ACTIVITY:
Among the entries below, find the lines with "purpose" and copy them.

DATASET CONTENT:
+ + + + +

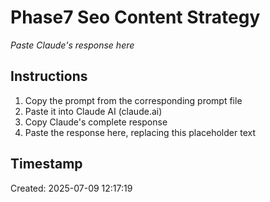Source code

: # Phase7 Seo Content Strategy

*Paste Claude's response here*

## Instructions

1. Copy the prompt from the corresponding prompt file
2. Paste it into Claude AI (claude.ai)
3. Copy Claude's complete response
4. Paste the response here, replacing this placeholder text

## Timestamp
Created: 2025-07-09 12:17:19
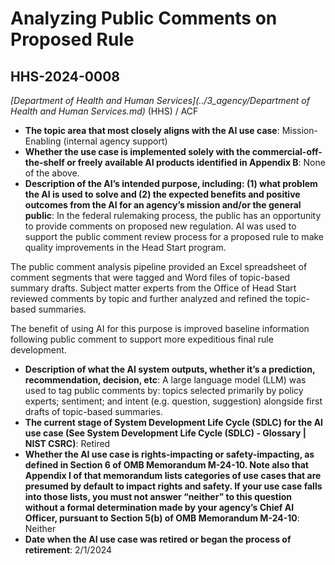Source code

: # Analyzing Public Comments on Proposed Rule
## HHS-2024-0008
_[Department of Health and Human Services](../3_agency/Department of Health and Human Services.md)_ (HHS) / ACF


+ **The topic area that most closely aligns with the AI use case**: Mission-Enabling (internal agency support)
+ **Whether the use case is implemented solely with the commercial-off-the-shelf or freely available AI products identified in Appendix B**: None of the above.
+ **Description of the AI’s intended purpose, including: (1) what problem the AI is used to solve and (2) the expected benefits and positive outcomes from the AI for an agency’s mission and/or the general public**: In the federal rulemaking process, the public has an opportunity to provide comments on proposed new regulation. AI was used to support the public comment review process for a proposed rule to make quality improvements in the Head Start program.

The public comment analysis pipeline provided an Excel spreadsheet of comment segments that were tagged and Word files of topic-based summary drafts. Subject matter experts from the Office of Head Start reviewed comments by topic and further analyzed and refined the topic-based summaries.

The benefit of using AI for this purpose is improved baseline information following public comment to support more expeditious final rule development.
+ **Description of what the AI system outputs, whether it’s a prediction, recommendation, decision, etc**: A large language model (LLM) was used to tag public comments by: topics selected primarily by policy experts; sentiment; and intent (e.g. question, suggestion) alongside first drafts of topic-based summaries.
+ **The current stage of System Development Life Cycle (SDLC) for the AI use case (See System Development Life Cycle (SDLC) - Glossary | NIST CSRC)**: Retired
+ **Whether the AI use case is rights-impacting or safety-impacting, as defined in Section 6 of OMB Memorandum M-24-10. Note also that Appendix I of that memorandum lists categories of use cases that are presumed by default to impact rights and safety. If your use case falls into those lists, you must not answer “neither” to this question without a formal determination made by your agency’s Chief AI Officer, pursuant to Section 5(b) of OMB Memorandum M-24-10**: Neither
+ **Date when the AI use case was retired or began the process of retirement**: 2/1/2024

+ + + + +

TASK RESULT:
+ **Description of the AI’s intended purpose, including: (1) what problem the AI is used to solve and (2) the expected benefits and positive outcomes from the AI for an agency’s mission and/or the general public**: In the federal rulemaking process, the public has an opportunity to provide comments on proposed new regulation. AI was used to support the public comment review process for a proposed rule to make quality improvements in the Head Start program.
The benefit of using AI for this purpose is improved baseline information following public comment to support more expeditious final rule development.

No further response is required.